Aşılar konusunda anne babalara hassasiyet çağrısında bulunan Yılmaz, çocukların sosyal hayatlarında çevresel etkilerden muhafaza edilmesi gerektiğinin altını çizdi.
Bünyeleri yetişkinlere göre daha zayıf olan küçük çocuklarda çevresel etkiler, salgın hastalıkların yanısıra mevsim geçişlerinde de hastalık semptomları görülebiliyor.
Çocuklarda ateş, mide bulantısı, kusma gibi şikâyetlerle baş gösteren bu semptomlar, anne babalarda kaygı ve paniği de beraberinde getiriyor.
Özellikle acil servis ve çocuk polikliniklerinde oluşan uzun kuyruklarda anne babalar çocuklarını tedavi ettirmek için sıra beklerken, bu hastalıklardan korunmanın yöntemlerine ilişkin Çocuk Hastalıkları Uzman Doktoru İdris Abdullah Yılmaz, Öncü Haber’e özel değerlendirmelerde bulundu.
SOLUNUM VE BAĞIRSAK ENFESİYONLARI EN SIK GÖRÜLENLER
Solunum ve bağırsak enfeksiyonlarının her dönemde sıklıkla görülebildiği vurgulayan Yılmaz şunları söyledi:
“Her dönemde olduğu gibi üst solunum yolu ve alt solunum yolu enfeksiyonları, genelde bağırsak enfeksiyonları çok sık görülen enfeksiyonlar. Yaz aylarının gelmesi ile birlikte enfeksiyonlar düşecek ve çocuklar hiç enfeksiyon kapmayacak gibi düşünülse de, yaz aylarında da enfeksiyonlar baş göstermekte.
AŞILAR AKSATILMAMALI
Son dönemde bir kızamık salgını da söz konusu, asistanlığımın ilk 3 yılında kızamık vakası hiç görmedim ancak son bir yıldır kızamık vakaları da artış göstermekte. Bu hastalık ile alakalı önlem ve koruyucu önlemler çok önemli, bütün çocukların aşılanması gerekiyor, sığınmacı çocukların da aşılanması gerekiyor. Kızamık aşısının çocukların üzerinde yüzde 90’ın üzerinde koruyuculuğu olmasına rağmen, geçmiş yıllarda bu konuyu halletmiş olmamızın verdiği rahatlık ve aşı hassasiyetinin azalmış olması, bu tür sorunların yeniden baş göstermesine neden oldu. Çocuklar bireysel hareket kabiliyetini elde edememiş olmasına karşın aile bireylerinin kararları çok önemli oluyor.

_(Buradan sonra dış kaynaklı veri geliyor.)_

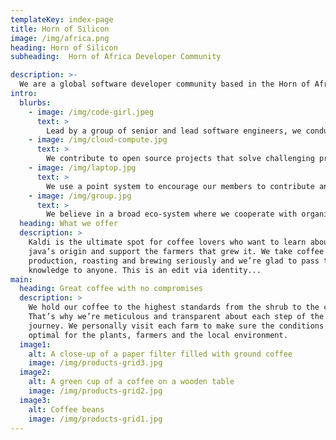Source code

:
 ```yaml
---
templateKey: index-page
title: Horn of Silicon
image: /img/africa.png
heading: Horn of Silicon
subheading:  Horn of Africa Developer Community

description: >-
  We are a global software developer community based in the Horn of Africa and diaspora
intro:
  blurbs:
    - image: /img/code-girl.jpeg
      text: >
        Lead by a group of senior and lead software engineers, we conduct events that enhance our skills as a team and individuals.
    - image: /img/cloud-compute.jpg
      text: >
        We contribute to open source projects that solve challenging problems in the Horn of Africa.
    - image: /img/laptop.jpg
      text: >
        We use a point system to encourage our members to contribute and register their personal development.
    - image: /img/group.jpg
      text: >
        We believe in a broad eco-system where we cooperate with organizations that want to support and be part of our activities.
  heading: What we offer
  description: >
    Kaldi is the ultimate spot for coffee lovers who want to learn about their
    java’s origin and support the farmers that grew it. We take coffee
    production, roasting and brewing seriously and we’re glad to pass that
    knowledge to anyone. This is an edit via identity...
main:
  heading: Great coffee with no compromises
  description: >
    We hold our coffee to the highest standards from the shrub to the cup.
    That’s why we’re meticulous and transparent about each step of the coffee’s
    journey. We personally visit each farm to make sure the conditions are
    optimal for the plants, farmers and the local environment.
  image1:
    alt: A close-up of a paper filter filled with ground coffee
    image: /img/products-grid3.jpg
  image2:
    alt: A green cup of a coffee on a wooden table
    image: /img/products-grid2.jpg
  image3:
    alt: Coffee beans
    image: /img/products-grid1.jpg
---
```

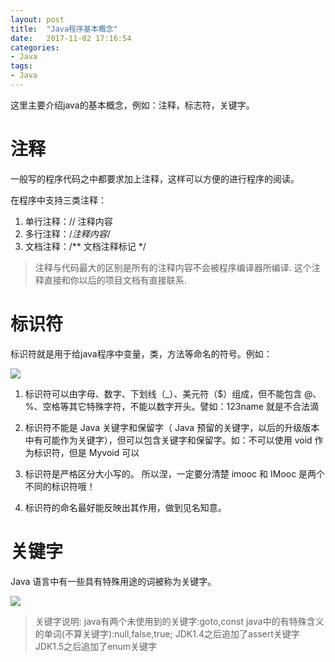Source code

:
 ```yaml
---
layout: post
title:  "Java程序基本概念"
date:   2017-11-02 17:16:54
categories:
- Java
tags:
- Java
---
```




这里主要介绍java的基本概念，例如：注释，标志符，关键字。




# 注释

一般写的程序代码之中都要求加上注释，这样可以方便的进行程序的阅读。

在程序中支持三类注释：

1. 单行注释：// 注释内容
2. 多行注释：/*注释内容*/
3. 文档注释：/** 文档注释标记 */

> 注释与代码最大的区别是所有的注释内容不会被程序编译器所编译.
这个注释直接和你以后的项目文档有直接联系.


# 标识符

标识符就是用于给java程序中变量，类，方法等命名的符号。例如：

![](http://assets.qipo.net/biaoshifu.jpg)

1. 标识符可以由字母、数字、下划线（_）、美元符（$）组成，但不能包含 @、%、空格等其它特殊字符，不能以数字开头。譬如：123name 就是不合法滴

2.  标识符不能是 Java 关键字和保留字（ Java 预留的关键字，以后的升级版本中有可能作为关键字），但可以包含关键字和保留字。如：不可以使用 void 作为标识符，但是 Myvoid 可以

3.  标识符是严格区分大小写的。 所以涅，一定要分清楚 imooc 和 IMooc 是两个不同的标识符哦！

4.  标识符的命名最好能反映出其作用，做到见名知意。

# 关键字

Java 语言中有一些具有特殊用途的词被称为关键字。

![](http://assets.qipo.net/javaguanjianzi.jpg)

> 关键字说明:
java有两个未使用到的关键字:goto,const
java中的有特殊含义的单词(不算关键字):null,false,true;
JDK1.4之后追加了assert关键字
JDK1.5之后追加了enum关键字
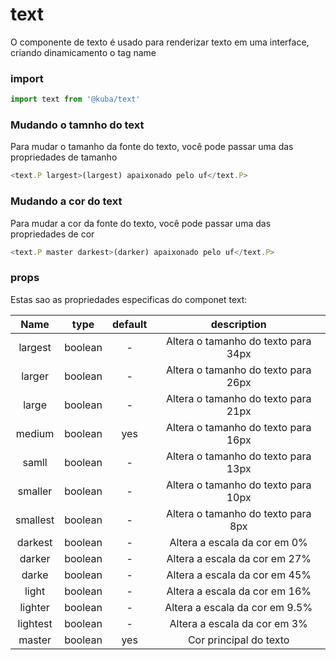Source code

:# text

O componente de texto é usado para renderizar texto em uma interface, criando dinamicamento o tag name

### import

```javascript
import text from '@kuba/text'
```

### Mudando o tamnho do text

Para mudar o tamanho da fonte do texto, você pode passar uma das propriedades de tamanho

```javascript
<text.P largest>(largest) apaixonado pelo uf</text.P>
```
### Mudando a cor do text

Para mudar a cor da fonte do texto, você pode passar uma das propriedades de cor

```javascript
<text.P master darkest>(darker) apaixonado pelo uf</text.P>
```

### props

Estas sao as propriedades especificas do componet text:

| Name | type | default | description |
| :---: | :---: | :---: | :---: |
| largest | boolean | - | Altera o tamanho do texto para 34px
| larger | boolean | - | Altera o tamanho do texto para 26px
| large | boolean | - | Altera o tamanho do texto para 21px
| medium | boolean | yes | Altera o tamanho do texto para 16px
| samll | boolean | - | Altera o tamanho do texto para 13px
| smaller | boolean | - | Altera o tamanho do texto para 10px
| smallest | boolean | - | Altera o tamanho do texto para 8px
| darkest | boolean | - | Altera a escala da cor em 0%
| darker | boolean | - | Altera a escala da cor em 27%
| darke | boolean | - | Altera a escala da cor em 45%
| light | boolean | - | Altera a escala da cor em 16%
| lighter | boolean | - | Altera a escala da cor em 9.5%
| lightest | boolean | - | Altera a escala da cor em 3%
| master | boolean | yes | Cor principal do texto

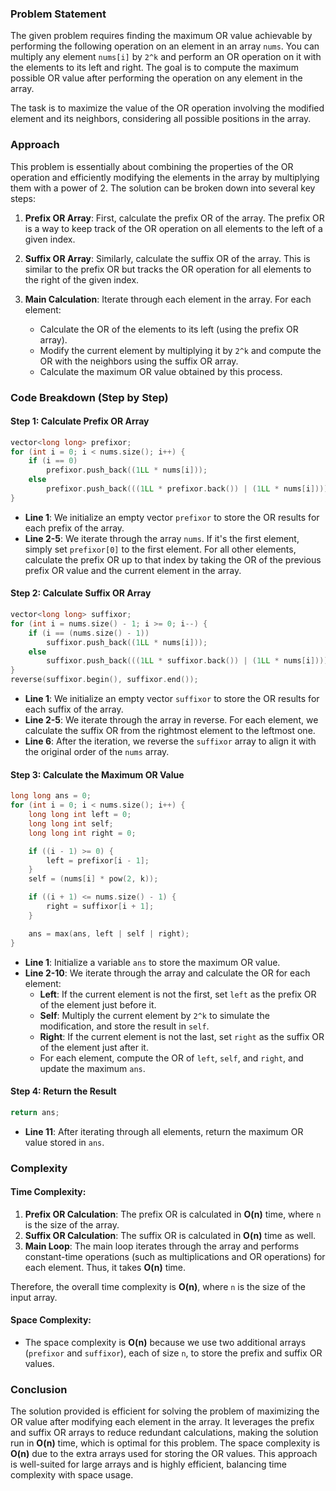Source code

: ### Problem Statement

The given problem requires finding the maximum OR value achievable by performing the following operation on an element in an array `nums`. You can multiply any element `nums[i]` by `2^k` and perform an OR operation on it with the elements to its left and right. The goal is to compute the maximum possible OR value after performing the operation on any element in the array.

The task is to maximize the value of the OR operation involving the modified element and its neighbors, considering all possible positions in the array.

### Approach

This problem is essentially about combining the properties of the OR operation and efficiently modifying the elements in the array by multiplying them with a power of 2. The solution can be broken down into several key steps:

1. **Prefix OR Array**: First, calculate the prefix OR of the array. The prefix OR is a way to keep track of the OR operation on all elements to the left of a given index.
   
2. **Suffix OR Array**: Similarly, calculate the suffix OR of the array. This is similar to the prefix OR but tracks the OR operation for all elements to the right of the given index.

3. **Main Calculation**: Iterate through each element in the array. For each element:
   - Calculate the OR of the elements to its left (using the prefix OR array).
   - Modify the current element by multiplying it by `2^k` and compute the OR with the neighbors using the suffix OR array.
   - Calculate the maximum OR value obtained by this process.

### Code Breakdown (Step by Step)

#### Step 1: Calculate Prefix OR Array

```cpp
vector<long long> prefixor;
for (int i = 0; i < nums.size(); i++) {
    if (i == 0) 
        prefixor.push_back((1LL * nums[i]));
    else 
        prefixor.push_back(((1LL * prefixor.back()) | (1LL * nums[i])));
}
```

- **Line 1**: We initialize an empty vector `prefixor` to store the OR results for each prefix of the array.
- **Line 2-5**: We iterate through the array `nums`. If it's the first element, simply set `prefixor[0]` to the first element. For all other elements, calculate the prefix OR up to that index by taking the OR of the previous prefix OR value and the current element in the array.

#### Step 2: Calculate Suffix OR Array

```cpp
vector<long long> suffixor;
for (int i = nums.size() - 1; i >= 0; i--) {
    if (i == (nums.size() - 1))  
        suffixor.push_back((1LL * nums[i]));
    else 
        suffixor.push_back(((1LL * suffixor.back()) | (1LL * nums[i])));
}
reverse(suffixor.begin(), suffixor.end());
```

- **Line 1**: We initialize an empty vector `suffixor` to store the OR results for each suffix of the array.
- **Line 2-5**: We iterate through the array in reverse. For each element, we calculate the suffix OR from the rightmost element to the leftmost one.
- **Line 6**: After the iteration, we reverse the `suffixor` array to align it with the original order of the `nums` array.

#### Step 3: Calculate the Maximum OR Value

```cpp
long long ans = 0;
for (int i = 0; i < nums.size(); i++) {
    long long int left = 0;
    long long int self;
    long long int right = 0;

    if ((i - 1) >= 0) {
        left = prefixor[i - 1];
    }
    self = (nums[i] * pow(2, k));

    if ((i + 1) <= nums.size() - 1) {
        right = suffixor[i + 1];
    }

    ans = max(ans, left | self | right);
}
```

- **Line 1**: Initialize a variable `ans` to store the maximum OR value.
- **Line 2-10**: We iterate through the array and calculate the OR for each element:
  - **Left**: If the current element is not the first, set `left` as the prefix OR of the element just before it.
  - **Self**: Multiply the current element by `2^k` to simulate the modification, and store the result in `self`.
  - **Right**: If the current element is not the last, set `right` as the suffix OR of the element just after it.
  - For each element, compute the OR of `left`, `self`, and `right`, and update the maximum `ans`.

#### Step 4: Return the Result

```cpp
return ans;
```

- **Line 11**: After iterating through all elements, return the maximum OR value stored in `ans`.

### Complexity

#### Time Complexity:

1. **Prefix OR Calculation**: The prefix OR is calculated in **O(n)** time, where `n` is the size of the array.
2. **Suffix OR Calculation**: The suffix OR is calculated in **O(n)** time as well.
3. **Main Loop**: The main loop iterates through the array and performs constant-time operations (such as multiplications and OR operations) for each element. Thus, it takes **O(n)** time.

Therefore, the overall time complexity is **O(n)**, where `n` is the size of the input array.

#### Space Complexity:

- The space complexity is **O(n)** because we use two additional arrays (`prefixor` and `suffixor`), each of size `n`, to store the prefix and suffix OR values.

### Conclusion

The solution provided is efficient for solving the problem of maximizing the OR value after modifying each element in the array. It leverages the prefix and suffix OR arrays to reduce redundant calculations, making the solution run in **O(n)** time, which is optimal for this problem. The space complexity is **O(n)** due to the extra arrays used for storing the OR values. This approach is well-suited for large arrays and is highly efficient, balancing time complexity with space usage.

BELİRTİ GÖRÜLDÜĞÜ ANDA MÜDAHALE EDİLMELİ
Havuz, Plaj, gibi toplu ortamlarda etkileşime giren çocuklarda bu salgının artmasına neden oluyor. Hasta çocukların hastalık belirtilerinin başladığı andan itibaren diğer çocuklar ile etkileşimini en aza indirmesini tavsiye ediyorum. Hasta olan çocukların etkileşimini kısıtlamak ve solunum yolu ile bulaşan hastalıklara maske, ve karantina hayatı gibi önlemler alınabilir.

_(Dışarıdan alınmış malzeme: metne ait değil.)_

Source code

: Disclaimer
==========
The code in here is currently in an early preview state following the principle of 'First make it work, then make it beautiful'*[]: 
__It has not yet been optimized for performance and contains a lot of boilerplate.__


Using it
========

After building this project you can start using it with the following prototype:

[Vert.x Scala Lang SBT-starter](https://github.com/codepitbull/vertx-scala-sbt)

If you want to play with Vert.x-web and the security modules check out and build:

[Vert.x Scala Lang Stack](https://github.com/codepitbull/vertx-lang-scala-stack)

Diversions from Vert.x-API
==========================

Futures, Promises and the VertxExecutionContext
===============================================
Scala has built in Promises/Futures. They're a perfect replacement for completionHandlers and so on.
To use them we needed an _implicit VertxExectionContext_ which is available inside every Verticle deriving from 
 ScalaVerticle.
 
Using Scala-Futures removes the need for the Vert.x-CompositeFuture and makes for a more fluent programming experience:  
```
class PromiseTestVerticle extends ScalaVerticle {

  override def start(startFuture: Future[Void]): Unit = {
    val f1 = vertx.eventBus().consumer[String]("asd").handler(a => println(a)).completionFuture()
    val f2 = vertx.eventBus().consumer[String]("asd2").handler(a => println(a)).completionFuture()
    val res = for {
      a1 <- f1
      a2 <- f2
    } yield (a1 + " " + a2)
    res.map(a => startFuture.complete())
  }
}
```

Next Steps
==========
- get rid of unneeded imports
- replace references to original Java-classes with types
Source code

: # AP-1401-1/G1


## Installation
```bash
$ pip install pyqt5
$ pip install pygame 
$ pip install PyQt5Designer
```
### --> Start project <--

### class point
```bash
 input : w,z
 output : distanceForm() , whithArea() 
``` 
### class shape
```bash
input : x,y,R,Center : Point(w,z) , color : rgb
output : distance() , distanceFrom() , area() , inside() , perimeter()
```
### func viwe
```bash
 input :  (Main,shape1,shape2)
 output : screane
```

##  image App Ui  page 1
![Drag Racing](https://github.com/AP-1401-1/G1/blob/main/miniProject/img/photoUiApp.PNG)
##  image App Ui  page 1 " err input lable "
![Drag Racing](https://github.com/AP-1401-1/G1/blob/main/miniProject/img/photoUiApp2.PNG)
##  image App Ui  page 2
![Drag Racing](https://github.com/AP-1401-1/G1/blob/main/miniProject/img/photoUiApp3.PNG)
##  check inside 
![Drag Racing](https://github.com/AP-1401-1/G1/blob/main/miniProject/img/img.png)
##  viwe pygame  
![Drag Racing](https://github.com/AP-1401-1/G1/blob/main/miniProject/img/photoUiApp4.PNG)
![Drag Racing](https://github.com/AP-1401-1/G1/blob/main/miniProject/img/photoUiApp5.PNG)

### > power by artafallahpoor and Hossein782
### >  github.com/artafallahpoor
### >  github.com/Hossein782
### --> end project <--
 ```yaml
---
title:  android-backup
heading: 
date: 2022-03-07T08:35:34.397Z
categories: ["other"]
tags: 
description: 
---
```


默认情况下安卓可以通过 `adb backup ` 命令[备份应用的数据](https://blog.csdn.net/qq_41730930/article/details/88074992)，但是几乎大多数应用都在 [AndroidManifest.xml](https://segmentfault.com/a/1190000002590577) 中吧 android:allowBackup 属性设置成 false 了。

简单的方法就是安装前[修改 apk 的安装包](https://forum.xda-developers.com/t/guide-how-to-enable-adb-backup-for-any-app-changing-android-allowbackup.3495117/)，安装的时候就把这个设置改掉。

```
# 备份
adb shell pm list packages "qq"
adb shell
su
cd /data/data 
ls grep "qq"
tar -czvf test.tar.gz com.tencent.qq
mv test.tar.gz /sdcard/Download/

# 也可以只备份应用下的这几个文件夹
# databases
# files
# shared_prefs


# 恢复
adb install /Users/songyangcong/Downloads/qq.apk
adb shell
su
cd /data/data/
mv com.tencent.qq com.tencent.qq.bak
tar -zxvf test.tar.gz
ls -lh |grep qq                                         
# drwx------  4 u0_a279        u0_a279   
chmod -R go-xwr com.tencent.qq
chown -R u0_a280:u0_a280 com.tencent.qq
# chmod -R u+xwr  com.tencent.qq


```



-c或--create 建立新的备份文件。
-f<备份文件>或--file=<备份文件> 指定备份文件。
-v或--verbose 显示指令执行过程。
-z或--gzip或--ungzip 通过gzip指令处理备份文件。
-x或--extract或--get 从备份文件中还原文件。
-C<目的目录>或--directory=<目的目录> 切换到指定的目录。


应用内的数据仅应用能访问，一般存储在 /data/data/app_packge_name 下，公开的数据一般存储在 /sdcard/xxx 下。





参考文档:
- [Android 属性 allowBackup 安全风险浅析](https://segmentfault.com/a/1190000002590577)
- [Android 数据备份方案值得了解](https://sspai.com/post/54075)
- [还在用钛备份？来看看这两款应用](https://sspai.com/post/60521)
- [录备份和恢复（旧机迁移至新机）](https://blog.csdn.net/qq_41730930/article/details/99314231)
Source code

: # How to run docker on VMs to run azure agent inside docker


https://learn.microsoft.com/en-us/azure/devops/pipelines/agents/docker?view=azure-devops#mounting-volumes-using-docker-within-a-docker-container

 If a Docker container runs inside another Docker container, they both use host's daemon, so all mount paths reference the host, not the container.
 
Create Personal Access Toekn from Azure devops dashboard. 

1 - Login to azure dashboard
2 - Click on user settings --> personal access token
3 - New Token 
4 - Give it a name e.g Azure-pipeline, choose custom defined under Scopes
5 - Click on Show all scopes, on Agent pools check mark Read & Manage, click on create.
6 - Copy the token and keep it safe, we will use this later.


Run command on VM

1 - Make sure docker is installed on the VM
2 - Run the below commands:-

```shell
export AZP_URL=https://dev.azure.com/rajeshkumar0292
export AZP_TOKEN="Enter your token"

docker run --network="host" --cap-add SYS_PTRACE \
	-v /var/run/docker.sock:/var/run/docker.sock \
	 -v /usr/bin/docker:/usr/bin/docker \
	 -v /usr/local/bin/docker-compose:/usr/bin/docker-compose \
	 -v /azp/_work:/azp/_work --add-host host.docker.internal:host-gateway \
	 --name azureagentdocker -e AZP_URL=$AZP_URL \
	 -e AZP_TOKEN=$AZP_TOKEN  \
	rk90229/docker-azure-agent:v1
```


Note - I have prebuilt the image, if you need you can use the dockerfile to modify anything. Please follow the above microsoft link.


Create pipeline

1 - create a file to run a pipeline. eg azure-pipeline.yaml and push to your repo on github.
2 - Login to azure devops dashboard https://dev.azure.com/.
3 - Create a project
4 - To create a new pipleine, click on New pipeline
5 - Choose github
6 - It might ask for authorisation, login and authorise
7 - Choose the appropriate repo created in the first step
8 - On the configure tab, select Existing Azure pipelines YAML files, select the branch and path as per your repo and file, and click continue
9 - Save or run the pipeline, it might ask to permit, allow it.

DÜZCE’NİN KİRLİ HAVASI DA HASTALIKLARI TETİKLİYOR
Havayı değiştiremeyiz tabi, Karadeniz bölgesinde astım sıklığı gerçekten yüksek oranlarda bulunabiliyor. Astım hastalığına yatkınlığı varsa ve sürekli hava kullanma, sürekli acil servisine gelme öyküsü varsa bu hastalara koruyucu tedaviler uyguluyoruz.
Alilerin bu konuda farkında olması çok önemli öncelikle, bu çocuğun koruyucu tedavi alması ve ailelerin genellikle yaz ayı diyerek gelmemesi ve yazdığımız ilaçları düzgün kullanmamasından dolayı bu hastalıklar kontrol altına alınamıyor.

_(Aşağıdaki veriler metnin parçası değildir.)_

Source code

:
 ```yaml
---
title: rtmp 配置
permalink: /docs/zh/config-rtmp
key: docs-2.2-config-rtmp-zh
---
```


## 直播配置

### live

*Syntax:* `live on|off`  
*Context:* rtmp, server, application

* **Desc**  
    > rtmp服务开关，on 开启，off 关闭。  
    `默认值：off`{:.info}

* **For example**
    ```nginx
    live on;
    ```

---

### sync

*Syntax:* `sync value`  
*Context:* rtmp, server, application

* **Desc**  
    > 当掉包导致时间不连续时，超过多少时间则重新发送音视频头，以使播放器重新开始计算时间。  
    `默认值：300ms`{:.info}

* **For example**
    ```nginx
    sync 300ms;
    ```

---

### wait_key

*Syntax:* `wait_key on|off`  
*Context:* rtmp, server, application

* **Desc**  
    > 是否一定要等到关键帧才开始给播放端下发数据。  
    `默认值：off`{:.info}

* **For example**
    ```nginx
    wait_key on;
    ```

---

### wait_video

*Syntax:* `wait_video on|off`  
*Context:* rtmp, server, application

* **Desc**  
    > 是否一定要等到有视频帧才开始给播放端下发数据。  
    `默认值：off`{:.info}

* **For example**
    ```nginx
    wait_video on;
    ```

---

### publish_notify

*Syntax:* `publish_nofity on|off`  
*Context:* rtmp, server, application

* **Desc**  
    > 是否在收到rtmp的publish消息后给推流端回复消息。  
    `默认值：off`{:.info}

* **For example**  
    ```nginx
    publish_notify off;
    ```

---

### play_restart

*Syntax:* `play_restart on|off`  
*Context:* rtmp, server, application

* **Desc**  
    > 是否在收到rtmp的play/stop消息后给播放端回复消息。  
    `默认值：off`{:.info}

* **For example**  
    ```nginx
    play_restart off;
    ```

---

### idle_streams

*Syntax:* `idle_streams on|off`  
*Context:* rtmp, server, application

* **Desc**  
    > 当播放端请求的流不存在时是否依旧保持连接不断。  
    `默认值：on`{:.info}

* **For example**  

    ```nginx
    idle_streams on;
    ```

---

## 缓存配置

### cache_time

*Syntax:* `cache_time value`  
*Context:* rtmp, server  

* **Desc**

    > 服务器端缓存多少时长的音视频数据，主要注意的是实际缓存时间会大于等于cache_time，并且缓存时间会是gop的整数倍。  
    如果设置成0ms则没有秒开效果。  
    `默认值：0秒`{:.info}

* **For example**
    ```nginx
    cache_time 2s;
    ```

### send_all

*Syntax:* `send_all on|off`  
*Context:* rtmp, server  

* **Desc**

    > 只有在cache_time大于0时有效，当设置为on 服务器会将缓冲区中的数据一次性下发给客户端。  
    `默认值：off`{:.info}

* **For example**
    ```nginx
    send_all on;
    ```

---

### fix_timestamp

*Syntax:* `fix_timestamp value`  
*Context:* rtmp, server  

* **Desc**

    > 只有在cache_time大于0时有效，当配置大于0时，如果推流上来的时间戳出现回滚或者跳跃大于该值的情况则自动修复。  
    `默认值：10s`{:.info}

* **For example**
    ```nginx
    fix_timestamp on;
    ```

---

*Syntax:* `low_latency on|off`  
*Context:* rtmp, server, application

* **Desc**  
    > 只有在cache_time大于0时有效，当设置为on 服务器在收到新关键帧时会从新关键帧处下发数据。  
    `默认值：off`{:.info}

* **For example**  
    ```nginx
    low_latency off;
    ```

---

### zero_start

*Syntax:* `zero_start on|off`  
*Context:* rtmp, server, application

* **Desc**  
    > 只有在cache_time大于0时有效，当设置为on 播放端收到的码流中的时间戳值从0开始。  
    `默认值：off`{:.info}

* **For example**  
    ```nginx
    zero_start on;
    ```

DOKTORLARA GÜVENİN, TEDAVİYİ İHMAL ETMEYİN
Batı Karadeniz bölgesinde yaşayan vatandaşların bu hastalığı karşı duyarlı olması önemli ve alt solunum yolu enfeksiyonlarında da risk oluşturduğunu söylemek gerekir. Doktorlarına güvensinler ve her doktorun burada görevini samimiyetle yapmaya çalıştığını düşünüyorum, ailelerin doktor doktor gezdiğini görüyorum, bizim kapımız herkese açık gelebilirler, elimizden gelen bir şey var ise yaparız.”